- **Data items**
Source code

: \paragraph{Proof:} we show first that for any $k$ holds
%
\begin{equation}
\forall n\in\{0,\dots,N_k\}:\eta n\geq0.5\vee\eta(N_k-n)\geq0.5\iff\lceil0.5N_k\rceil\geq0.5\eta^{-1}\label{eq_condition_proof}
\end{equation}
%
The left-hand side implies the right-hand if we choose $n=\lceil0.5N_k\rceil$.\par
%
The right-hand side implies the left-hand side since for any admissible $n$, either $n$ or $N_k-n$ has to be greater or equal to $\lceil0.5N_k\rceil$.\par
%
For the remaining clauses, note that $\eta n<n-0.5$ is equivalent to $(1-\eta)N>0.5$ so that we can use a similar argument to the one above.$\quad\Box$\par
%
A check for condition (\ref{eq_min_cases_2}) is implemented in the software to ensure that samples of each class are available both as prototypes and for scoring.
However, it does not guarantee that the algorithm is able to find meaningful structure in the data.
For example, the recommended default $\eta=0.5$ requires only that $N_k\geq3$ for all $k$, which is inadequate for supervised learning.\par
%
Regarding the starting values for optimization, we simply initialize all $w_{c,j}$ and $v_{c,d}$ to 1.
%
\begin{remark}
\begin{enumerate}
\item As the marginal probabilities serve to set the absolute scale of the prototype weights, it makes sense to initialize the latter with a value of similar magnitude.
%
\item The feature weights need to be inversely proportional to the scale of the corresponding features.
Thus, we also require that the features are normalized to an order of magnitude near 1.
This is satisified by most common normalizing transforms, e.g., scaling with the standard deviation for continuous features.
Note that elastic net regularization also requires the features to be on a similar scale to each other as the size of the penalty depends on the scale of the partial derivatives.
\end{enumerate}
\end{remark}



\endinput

- **About this exercise**
Please output every record, keeping each line exact.

- **Answer below**
Source code

: \paragraph{Proof:} we show first that for any $k$ holds
%
\begin{equation}
\forall n\in\{0,\dots,N_k\}:\eta n\geq0.5\vee\eta(N_k-n)\geq0.5\iff\lceil0.5N_k\rceil\geq0.5\eta^{-1}\label{eq_condition_proof}
\end{equation}
%
The left-hand side implies the right-hand if we choose $n=\lceil0.5N_k\rceil$.\par
%
The right-hand side implies the left-hand side since for any admissible $n$, either $n$ or $N_k-n$ has to be greater or equal to $\lceil0.5N_k\rceil$.\par
%
For the remaining clauses, note that $\eta n<n-0.5$ is equivalent to $(1-\eta)N>0.5$ so that we can use a similar argument to the one above.$\quad\Box$\par
%
A check for condition (\ref{eq_min_cases_2}) is implemented in the software to ensure that samples of each class are available both as prototypes and for scoring.
However, it does not guarantee that the algorithm is able to find meaningful structure in the data.
For example, the recommended default $\eta=0.5$ requires only that $N_k\geq3$ for all $k$, which is inadequate for supervised learning.\par
%
Regarding the starting values for optimization, we simply initialize all $w_{c,j}$ and $v_{c,d}$ to 1.
%
\begin{remark}
\begin{enumerate}
\item As the marginal probabilities serve to set the absolute scale of the prototype weights, it makes sense to initialize the latter with a value of similar magnitude.
%
\item The feature weights need to be inversely proportional to the scale of the corresponding features.
Thus, we also require that the features are normalized to an order of magnitude near 1.
This is satisified by most common normalizing transforms, e.g., scaling with the standard deviation for continuous features.
Note that elastic net regularization also requires the features to be on a similar scale to each other as the size of the penalty depends on the scale of the partial derivatives.
\end{enumerate}
\end{remark}



\endinput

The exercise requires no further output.